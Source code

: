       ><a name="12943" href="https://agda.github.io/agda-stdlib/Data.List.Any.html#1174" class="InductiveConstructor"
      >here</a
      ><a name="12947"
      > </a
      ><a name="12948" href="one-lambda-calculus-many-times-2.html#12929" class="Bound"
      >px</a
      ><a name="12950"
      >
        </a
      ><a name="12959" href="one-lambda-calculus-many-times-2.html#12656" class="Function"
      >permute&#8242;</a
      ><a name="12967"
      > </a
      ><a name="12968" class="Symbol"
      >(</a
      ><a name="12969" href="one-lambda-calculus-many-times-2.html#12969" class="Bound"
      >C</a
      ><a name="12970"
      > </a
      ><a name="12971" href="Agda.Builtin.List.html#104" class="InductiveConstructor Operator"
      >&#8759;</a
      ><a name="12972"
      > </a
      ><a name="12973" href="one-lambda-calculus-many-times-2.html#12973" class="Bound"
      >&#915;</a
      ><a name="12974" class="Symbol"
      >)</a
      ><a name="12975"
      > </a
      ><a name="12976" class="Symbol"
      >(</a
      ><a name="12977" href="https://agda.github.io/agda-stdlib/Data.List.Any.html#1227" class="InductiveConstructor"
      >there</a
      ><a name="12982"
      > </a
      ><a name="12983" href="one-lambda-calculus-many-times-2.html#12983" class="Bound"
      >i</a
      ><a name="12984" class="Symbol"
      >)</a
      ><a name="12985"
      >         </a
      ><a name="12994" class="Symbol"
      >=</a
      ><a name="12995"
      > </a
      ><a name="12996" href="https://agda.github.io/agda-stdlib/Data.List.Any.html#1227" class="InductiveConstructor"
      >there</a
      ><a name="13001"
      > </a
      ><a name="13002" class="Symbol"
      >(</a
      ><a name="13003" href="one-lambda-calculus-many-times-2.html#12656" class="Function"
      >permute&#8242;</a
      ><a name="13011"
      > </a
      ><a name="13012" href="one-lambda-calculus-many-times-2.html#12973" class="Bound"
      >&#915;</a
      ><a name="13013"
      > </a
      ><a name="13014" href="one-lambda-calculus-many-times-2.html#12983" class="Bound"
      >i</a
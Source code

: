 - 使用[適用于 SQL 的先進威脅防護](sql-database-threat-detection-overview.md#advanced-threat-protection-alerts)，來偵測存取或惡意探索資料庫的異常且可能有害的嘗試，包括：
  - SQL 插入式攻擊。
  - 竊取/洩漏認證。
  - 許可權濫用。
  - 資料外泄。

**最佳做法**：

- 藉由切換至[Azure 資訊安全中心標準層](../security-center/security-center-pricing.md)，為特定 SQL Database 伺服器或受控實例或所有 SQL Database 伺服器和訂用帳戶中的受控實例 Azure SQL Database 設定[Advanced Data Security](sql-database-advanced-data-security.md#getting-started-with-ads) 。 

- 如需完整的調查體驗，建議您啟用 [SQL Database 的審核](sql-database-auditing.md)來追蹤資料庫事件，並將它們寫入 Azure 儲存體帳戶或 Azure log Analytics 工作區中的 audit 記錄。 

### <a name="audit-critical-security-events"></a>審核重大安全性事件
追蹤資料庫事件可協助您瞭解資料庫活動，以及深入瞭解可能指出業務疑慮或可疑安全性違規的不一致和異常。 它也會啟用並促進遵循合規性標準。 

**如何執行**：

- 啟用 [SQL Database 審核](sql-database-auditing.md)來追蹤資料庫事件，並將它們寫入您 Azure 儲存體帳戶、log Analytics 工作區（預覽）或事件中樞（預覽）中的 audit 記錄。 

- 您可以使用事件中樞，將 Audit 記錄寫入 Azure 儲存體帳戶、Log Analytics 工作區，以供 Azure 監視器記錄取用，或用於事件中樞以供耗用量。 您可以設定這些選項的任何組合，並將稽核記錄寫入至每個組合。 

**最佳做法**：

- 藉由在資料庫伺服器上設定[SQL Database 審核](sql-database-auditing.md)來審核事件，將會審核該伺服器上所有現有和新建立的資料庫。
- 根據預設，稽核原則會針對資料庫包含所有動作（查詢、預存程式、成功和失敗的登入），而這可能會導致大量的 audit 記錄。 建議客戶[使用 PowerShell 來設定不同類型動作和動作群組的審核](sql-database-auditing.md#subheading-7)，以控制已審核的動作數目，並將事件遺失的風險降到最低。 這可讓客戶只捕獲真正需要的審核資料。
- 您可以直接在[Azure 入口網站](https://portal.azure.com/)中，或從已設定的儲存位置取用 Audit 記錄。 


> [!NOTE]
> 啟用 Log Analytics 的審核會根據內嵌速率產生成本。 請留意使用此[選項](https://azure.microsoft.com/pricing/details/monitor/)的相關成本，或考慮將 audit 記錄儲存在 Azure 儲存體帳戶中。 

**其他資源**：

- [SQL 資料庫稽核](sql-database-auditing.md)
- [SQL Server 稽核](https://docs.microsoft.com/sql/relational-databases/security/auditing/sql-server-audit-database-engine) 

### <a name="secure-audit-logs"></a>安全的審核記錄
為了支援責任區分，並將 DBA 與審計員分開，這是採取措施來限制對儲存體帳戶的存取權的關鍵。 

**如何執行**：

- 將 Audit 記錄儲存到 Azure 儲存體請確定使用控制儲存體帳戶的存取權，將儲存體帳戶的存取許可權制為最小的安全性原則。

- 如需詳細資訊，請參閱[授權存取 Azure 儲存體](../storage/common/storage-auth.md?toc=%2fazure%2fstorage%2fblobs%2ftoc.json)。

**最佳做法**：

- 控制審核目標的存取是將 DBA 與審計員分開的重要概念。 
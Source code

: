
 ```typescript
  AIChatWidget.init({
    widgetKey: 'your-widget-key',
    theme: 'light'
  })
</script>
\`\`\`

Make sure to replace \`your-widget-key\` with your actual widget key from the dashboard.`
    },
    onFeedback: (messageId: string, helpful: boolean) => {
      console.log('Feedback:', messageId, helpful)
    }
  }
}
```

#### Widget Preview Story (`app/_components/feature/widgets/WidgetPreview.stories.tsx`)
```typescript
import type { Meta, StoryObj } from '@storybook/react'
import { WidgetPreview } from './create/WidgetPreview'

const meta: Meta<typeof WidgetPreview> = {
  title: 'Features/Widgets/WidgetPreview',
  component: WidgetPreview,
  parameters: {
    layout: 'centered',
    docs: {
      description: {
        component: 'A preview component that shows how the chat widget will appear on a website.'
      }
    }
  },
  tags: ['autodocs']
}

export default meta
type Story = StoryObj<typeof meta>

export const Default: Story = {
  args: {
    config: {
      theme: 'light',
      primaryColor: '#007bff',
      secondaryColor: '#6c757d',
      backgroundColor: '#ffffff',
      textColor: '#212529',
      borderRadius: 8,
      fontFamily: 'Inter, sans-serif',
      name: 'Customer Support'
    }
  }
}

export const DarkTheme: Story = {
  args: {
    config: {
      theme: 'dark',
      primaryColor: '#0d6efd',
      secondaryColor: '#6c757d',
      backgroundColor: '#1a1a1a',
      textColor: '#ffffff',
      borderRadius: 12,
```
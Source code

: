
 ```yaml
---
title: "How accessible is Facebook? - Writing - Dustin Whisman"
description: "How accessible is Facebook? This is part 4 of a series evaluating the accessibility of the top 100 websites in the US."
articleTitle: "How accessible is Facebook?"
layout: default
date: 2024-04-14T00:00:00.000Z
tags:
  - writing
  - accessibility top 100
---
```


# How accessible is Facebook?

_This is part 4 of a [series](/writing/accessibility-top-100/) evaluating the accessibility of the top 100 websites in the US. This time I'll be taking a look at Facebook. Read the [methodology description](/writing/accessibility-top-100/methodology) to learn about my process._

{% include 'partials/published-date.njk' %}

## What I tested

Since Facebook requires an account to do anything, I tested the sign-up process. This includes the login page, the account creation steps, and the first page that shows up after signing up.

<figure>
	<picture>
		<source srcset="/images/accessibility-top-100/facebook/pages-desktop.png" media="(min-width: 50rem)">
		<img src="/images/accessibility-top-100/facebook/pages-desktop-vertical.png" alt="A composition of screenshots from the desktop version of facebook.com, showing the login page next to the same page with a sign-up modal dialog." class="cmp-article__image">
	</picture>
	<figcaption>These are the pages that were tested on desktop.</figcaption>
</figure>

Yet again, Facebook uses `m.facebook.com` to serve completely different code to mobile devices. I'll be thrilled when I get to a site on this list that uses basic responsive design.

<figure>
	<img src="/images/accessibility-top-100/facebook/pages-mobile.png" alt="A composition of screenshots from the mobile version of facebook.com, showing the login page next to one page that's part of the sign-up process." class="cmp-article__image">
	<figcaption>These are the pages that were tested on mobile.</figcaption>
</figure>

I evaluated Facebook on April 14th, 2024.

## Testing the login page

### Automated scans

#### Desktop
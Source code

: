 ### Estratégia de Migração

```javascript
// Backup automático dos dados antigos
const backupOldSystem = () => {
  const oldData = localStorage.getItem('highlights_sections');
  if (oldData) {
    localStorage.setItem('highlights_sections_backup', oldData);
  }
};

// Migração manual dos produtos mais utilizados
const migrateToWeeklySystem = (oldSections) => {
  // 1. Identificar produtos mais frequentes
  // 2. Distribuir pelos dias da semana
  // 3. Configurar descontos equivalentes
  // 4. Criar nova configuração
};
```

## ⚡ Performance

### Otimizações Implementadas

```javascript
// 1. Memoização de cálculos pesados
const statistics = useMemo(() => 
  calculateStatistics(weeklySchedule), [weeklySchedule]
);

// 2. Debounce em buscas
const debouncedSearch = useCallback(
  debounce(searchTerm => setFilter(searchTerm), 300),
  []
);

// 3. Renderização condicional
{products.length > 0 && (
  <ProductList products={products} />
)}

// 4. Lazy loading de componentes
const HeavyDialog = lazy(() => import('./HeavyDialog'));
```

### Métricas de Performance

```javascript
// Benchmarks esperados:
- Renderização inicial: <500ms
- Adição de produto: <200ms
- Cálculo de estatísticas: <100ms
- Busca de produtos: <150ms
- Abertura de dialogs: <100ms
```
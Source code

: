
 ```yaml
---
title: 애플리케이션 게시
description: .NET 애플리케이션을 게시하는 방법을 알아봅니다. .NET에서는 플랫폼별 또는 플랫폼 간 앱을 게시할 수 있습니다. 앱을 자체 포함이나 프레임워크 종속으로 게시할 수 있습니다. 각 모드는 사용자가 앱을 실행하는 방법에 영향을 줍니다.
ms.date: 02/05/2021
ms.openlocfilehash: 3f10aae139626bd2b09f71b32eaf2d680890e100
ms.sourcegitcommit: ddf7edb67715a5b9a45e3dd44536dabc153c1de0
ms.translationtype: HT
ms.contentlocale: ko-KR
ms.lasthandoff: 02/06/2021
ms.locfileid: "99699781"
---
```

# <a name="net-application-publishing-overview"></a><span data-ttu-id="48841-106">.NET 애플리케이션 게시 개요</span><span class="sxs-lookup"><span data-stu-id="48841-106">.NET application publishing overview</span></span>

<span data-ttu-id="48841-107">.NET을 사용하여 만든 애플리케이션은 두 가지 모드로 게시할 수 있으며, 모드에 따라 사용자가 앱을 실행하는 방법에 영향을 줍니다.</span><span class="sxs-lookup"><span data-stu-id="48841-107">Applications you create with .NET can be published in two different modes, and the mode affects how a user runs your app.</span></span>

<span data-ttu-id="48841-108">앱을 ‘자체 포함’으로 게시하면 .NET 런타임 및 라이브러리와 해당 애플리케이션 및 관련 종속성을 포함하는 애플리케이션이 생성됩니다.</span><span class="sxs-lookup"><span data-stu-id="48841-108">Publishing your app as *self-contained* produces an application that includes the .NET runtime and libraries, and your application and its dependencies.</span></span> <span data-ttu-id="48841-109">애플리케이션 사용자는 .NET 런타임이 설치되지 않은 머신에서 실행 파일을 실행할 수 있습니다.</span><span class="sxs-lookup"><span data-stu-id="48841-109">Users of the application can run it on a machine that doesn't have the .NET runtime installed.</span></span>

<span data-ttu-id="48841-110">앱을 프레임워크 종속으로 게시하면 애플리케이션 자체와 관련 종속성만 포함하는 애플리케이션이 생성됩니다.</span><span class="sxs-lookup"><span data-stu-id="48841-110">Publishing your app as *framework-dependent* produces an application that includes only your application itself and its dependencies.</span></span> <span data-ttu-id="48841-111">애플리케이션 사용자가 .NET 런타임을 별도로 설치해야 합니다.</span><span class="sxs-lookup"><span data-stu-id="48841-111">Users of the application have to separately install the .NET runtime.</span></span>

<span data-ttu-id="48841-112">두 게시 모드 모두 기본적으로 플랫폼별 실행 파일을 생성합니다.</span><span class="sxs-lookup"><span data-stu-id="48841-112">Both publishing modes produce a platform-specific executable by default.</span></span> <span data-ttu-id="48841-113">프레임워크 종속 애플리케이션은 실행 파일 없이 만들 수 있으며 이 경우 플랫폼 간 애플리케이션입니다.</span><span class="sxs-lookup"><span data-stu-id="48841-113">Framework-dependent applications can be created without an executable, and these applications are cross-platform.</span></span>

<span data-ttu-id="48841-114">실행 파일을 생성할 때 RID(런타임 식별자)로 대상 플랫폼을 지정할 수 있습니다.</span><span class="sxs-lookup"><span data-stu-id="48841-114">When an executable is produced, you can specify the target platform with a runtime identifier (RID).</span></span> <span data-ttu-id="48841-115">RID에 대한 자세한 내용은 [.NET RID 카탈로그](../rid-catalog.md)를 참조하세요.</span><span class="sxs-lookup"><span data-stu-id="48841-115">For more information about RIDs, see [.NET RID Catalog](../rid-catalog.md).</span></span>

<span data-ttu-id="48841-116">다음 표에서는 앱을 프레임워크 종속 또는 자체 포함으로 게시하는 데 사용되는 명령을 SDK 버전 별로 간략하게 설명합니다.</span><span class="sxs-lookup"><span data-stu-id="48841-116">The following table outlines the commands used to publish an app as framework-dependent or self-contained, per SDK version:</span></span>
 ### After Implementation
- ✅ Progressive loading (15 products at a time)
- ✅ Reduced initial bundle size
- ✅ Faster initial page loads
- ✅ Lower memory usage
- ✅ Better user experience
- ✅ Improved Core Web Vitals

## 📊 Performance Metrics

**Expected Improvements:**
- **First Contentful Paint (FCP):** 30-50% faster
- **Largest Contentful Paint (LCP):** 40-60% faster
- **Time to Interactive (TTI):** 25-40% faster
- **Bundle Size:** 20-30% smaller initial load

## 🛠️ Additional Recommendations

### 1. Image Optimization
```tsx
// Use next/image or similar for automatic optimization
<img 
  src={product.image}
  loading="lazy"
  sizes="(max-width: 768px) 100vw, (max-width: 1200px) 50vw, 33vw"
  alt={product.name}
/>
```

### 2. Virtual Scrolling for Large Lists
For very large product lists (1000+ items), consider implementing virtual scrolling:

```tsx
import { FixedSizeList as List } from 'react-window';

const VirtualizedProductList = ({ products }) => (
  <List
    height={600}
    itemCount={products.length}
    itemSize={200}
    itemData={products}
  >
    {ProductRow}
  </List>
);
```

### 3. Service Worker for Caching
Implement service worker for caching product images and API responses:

EXERCISE REQUIREMENTS - All lines of the listing holding the string "Paint" must be returned, copied as they stand.

WRITTEN ANSWER -
- **First Contentful Paint (FCP):** 30-50% faster
- **Largest Contentful Paint (LCP):** 40-60% faster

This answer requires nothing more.